Todo sujeito que odeia os Estados Unidos é como aquele bêbado chato, que sempre termina a noite reclamando da mesma coisa, seja do chefe chato ou da ex-namorada, do irmão que é o preferido em casa ou da programação da Globo. Não tem novidade, os argumentos são os mesmos, noite após noite, grade depois de grade. Mas, nos fins de 2001, encontrei um bem original.

Professor da UFPE naquele tempo (agora é aposentado), ele se sentou à mesa onde eu comia alguma besteira, apresentou-se com jeito de quem ensaiou a fala, disse que acompanhava o programa de TV que eu apresentava e sugeriu uma pauta. Diferente do que eu suspeitei no começo do papo, tinha nada com o atentado às Torres Gêmeas.

– Gibis! Ninguém se dá conta, mas os americanos vêm utilizando os gibis há tempos, são sua principal arma imperialista, porque nos pegam desarmados, desavisados, e fazem a cabeça das nossas crianças.

“Verdade”, eu respondi. Tenho esse péssimo cacoete, quando não estou interessado no papo, fico repetindo “verdade, verdade”. Ou seja, ao invés de uma fala que desestimule, eu incentivo ainda mais o cidadão. Esse foi o caso do paranóico professor, ele anoiteceu naquela teoria da conspiração, sem que eu pudesse fugir, porque esperava uma estagiária da TV ali, para lhe dar carona, e ela sequer tinha celular (é, faz tempo).

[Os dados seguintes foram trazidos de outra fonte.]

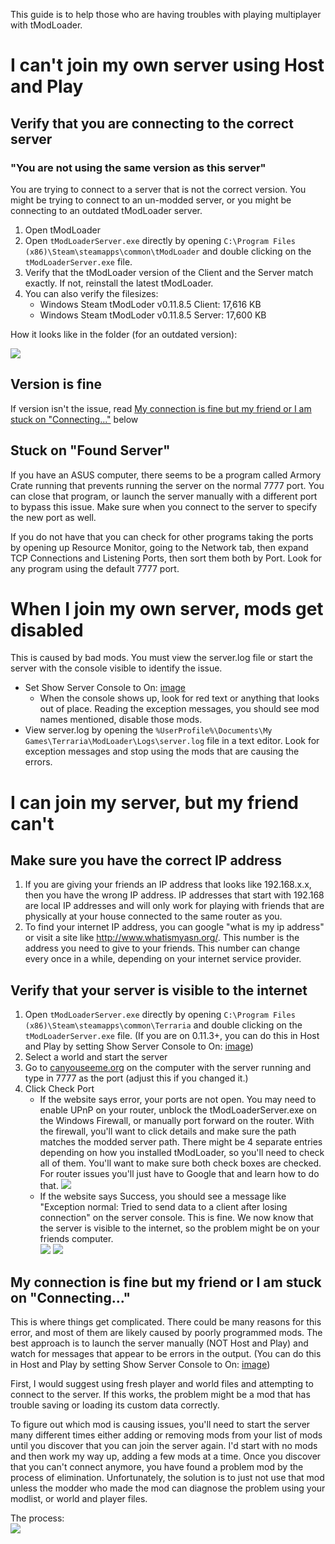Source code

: This guide is to help those who are having troubles with playing multiplayer with tModLoader.

# I can't join my own server using Host and Play
## Verify that you are connecting to the correct server
### "You are not using the same version as this server"

You are trying to connect to a server that is not the correct version. You might be trying to connect to an un-modded server, or you might be connecting to an outdated tModLoader server. 

1. Open tModLoader
2. Open `tModLoaderServer.exe` directly by opening `C:\Program Files (x86)\Steam\steamapps\common\tModLoader` and double clicking on the `tModLoaderServer.exe` file.
3. Verify that the tModLoader version of the Client and the Server match exactly. If not, reinstall the latest tModLoader.
4. You can also verify the filesizes: 
   * Windows Steam tModLoder v0.11.8.5 Client: 17,616 KB
   * Windows Steam tModLoder v0.11.8.5 Server: 17,600 KB

How it looks like in the folder (for an outdated version):

![](https://i.imgur.com/lgfzxmp.png)

## Version is fine
If version isn't the issue, read [My connection is fine but my friend or I am stuck on "Connecting..."](#my-connection-is-fine-but-my-friend-or-i-am-stuck-on-connecting) below

## Stuck on "Found Server"
If you have an ASUS computer, there seems to be a program called Armory Crate running that prevents running the server on the normal 7777 port. You can close that program, or launch the server manually with a different port to bypass this issue. Make sure when you connect to the server to specify the new port as well.

If you do not have that you can check for other programs taking the ports by opening up Resource Monitor, going to the Network tab, then expand TCP Connections and Listening Ports, then sort them both by Port. Look for any program using the default 7777 port.

# When I join my own server, mods get disabled
This is caused by bad mods. You must view the server.log file or start the server with the console visible to identify the issue. 
* Set Show Server Console to On: [image](https://i.imgur.com/nfhC1GH.png)
  * When the console shows up, look for red text or anything that looks out of place. Reading the exception messages, you should see mod names mentioned, disable those mods.
* View server.log by opening the `%UserProfile%\Documents\My Games\Terraria\ModLoader\Logs\server.log` file in a text editor. Look for exception messages and stop using the mods that are causing the errors.

# I can join my server, but my friend can't
## Make sure you have the correct IP address
1. If you are giving your friends an IP address that looks like 192.168.x.x, then you have the wrong IP address. IP addresses that start with 192.168 are local IP addresses and will only work for playing with friends that are physically at your house connected to the same router as you.
2. To find your internet IP address, you can google "what is my ip address" or visit a site like http://www.whatismyasn.org/. This number is the address you need to give to your friends. This number can change every once in a while, depending on your internet service provider.
## Verify that your server is visible to the internet
1. Open `tModLoaderServer.exe` directly by opening `C:\Program Files (x86)\Steam\steamapps\common\Terraria` and double clicking on the `tModLoaderServer.exe` file. (If you are on 0.11.3+, you can do this in Host and Play by setting Show Server Console to On: [image](https://i.imgur.com/nfhC1GH.png))
2. Select a world and start the server
3. Go to [canyouseeme.org](http://canyouseeme.org/) on the computer with the server running and type in 7777 as the port (adjust this if you changed it.)
4. Click Check Port
    * If the website says error, your ports are not open. You may need to enable UPnP on your router, unblock the tModLoaderServer.exe on the Windows Firewall, or manually port forward on the router. With the firewall, you'll want to click details and make sure the path matches the modded server path. There might be 4 separate entries depending on how you installed tModLoader, so you'll need to check all of them. You'll want to make sure both check boxes are checked. For router issues you'll just have to Google that and learn how to do that.
![](https://i.imgur.com/Ds6brPn.png)
    * If the website says Success, you should see a message like "Exception normal: Tried to send data to a client after losing connection" on the server console. This is fine. We now know that the server is visible to the internet, so the problem might be on your friends computer.  
![](https://i.imgur.com/xxPNTBN.png)
![](https://i.imgur.com/4Eo66NN.png)

## My connection is fine but my friend or I am stuck on "Connecting..."
This is where things get complicated. There could be many reasons for this error, and most of them are likely caused by poorly programmed mods. The best approach is to launch the server manually (NOT Host and Play) and watch for messages that appear to be errors in the output. (You can do this in Host and Play by setting Show Server Console to On: [image](https://i.imgur.com/nfhC1GH.png))

First, I would suggest using fresh player and world files and attempting to connect to the server. If this works, the problem might be a mod that has trouble saving or loading its custom data correctly.

To figure out which mod is causing issues, you'll need to start the server many different times either adding or removing mods from your list of mods until you discover that you can join the server again. I'd start with no mods and then work my way up, adding a few mods at a time. Once you discover that you can't connect anymore, you have found a problem mod by the process of elimination. Unfortunately, the solution is to just not use that mod unless the modder who made the mod can diagnose the problem using your modlist, or world and player files.

The process:  
![](http://i.imgur.com/5nGP6Qi.png)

– Nossos pequenos brincam de mocinho e bandido americanos, não se interessam pela cultura de outros países, não assistem às aulas!

– Verdade.

–Mesmo quando o personagem é estudante, como o Peter Parker, termina cabulando aula. Como se prender um batedor de carteira fosse mais importante do que ter conhecimento. Ora, aquele ladrãozinho nem existiria, nem precisaria ser vencido pelo Homem-Aranha, se tivesse estudado.

– Verdade.

– Você já viu herói de gibi americano lendo um livro? Depois ainda querem dizer que esse tipo de revista é uma boa entrada no mundo da leitura. É como pensar que comprar álbum de figurinha da Copa do Mundo sirva para o menino sonhar em ser presidente de clube de futebol.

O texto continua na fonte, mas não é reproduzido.